ACTIVITY |
Copy out the entries exactly, from the first line to the last.

##### RECORDS PROVIDED #####

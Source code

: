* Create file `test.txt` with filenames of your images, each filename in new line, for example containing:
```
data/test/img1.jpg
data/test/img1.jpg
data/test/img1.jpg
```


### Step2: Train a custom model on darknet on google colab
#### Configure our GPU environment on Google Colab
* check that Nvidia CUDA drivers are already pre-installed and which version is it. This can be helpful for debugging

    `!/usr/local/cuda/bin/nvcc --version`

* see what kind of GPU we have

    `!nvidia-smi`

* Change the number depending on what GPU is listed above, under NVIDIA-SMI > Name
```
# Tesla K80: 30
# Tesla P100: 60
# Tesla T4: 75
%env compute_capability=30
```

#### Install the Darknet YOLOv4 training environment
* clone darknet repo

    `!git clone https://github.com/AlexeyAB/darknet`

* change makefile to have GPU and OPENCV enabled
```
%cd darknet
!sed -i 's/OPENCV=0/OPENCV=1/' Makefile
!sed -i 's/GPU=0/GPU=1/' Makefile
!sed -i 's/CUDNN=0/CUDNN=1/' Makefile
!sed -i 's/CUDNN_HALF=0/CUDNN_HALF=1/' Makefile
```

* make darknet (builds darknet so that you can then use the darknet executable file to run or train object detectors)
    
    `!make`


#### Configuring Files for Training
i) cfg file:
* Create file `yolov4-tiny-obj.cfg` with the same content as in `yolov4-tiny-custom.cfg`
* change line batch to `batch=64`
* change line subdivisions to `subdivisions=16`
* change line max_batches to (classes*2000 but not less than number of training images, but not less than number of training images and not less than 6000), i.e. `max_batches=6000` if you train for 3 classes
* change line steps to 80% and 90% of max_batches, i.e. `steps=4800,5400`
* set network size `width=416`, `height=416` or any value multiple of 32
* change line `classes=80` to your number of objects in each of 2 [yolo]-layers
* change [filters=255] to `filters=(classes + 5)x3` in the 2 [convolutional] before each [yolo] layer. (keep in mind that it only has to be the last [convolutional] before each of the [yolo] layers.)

#####

TASK OUTPUT |
Source code

:* Create file `test.txt` with filenames of your images, each filename in new line, for example containing:
```
data/test/img1.jpg
data/test/img1.jpg
data/test/img1.jpg
```


### Step2: Train a custom model on darknet on google colab
#### Configure our GPU environment on Google Colab
* check that Nvidia CUDA drivers are already pre-installed and which version is it. This can be helpful for debugging

    `!/usr/local/cuda/bin/nvcc --version`

* see what kind of GPU we have

    `!nvidia-smi`

* Change the number depending on what GPU is listed above, under NVIDIA-SMI > Name
```
# Tesla K80: 30
# Tesla P100: 60
# Tesla T4: 75
%env compute_capability=30
```

#### Install the Darknet YOLOv4 training environment
* clone darknet repo

    `!git clone https://github.com/AlexeyAB/darknet`

* change makefile to have GPU and OPENCV enabled
```
%cd darknet
!sed -i 's/OPENCV=0/OPENCV=1/' Makefile
!sed -i 's/GPU=0/GPU=1/' Makefile
!sed -i 's/CUDNN=0/CUDNN=1/' Makefile
!sed -i 's/CUDNN_HALF=0/CUDNN_HALF=1/' Makefile
```

* make darknet (builds darknet so that you can then use the darknet executable file to run or train object detectors)
    
    `!make`


#### Configuring Files for Training
i) cfg file:
* Create file `yolov4-tiny-obj.cfg` with the same content as in `yolov4-tiny-custom.cfg`
* change line batch to `batch=64`
* change line subdivisions to `subdivisions=16`
* change line max_batches to (classes*2000 but not less than number of training images, but not less than number of training images and not less than 6000), i.e. `max_batches=6000` if you train for 3 classes
* change line steps to 80% and 90% of max_batches, i.e. `steps=4800,5400`
* set network size `width=416`, `height=416` or any value multiple of 32
* change line `classes=80` to your number of objects in each of 2 [yolo]-layers
* change [filters=255] to `filters=(classes + 5)x3` in the 2 [convolutional] before each [yolo] layer. (keep in mind that it only has to be the last [convolutional] before each of the [yolo] layers.)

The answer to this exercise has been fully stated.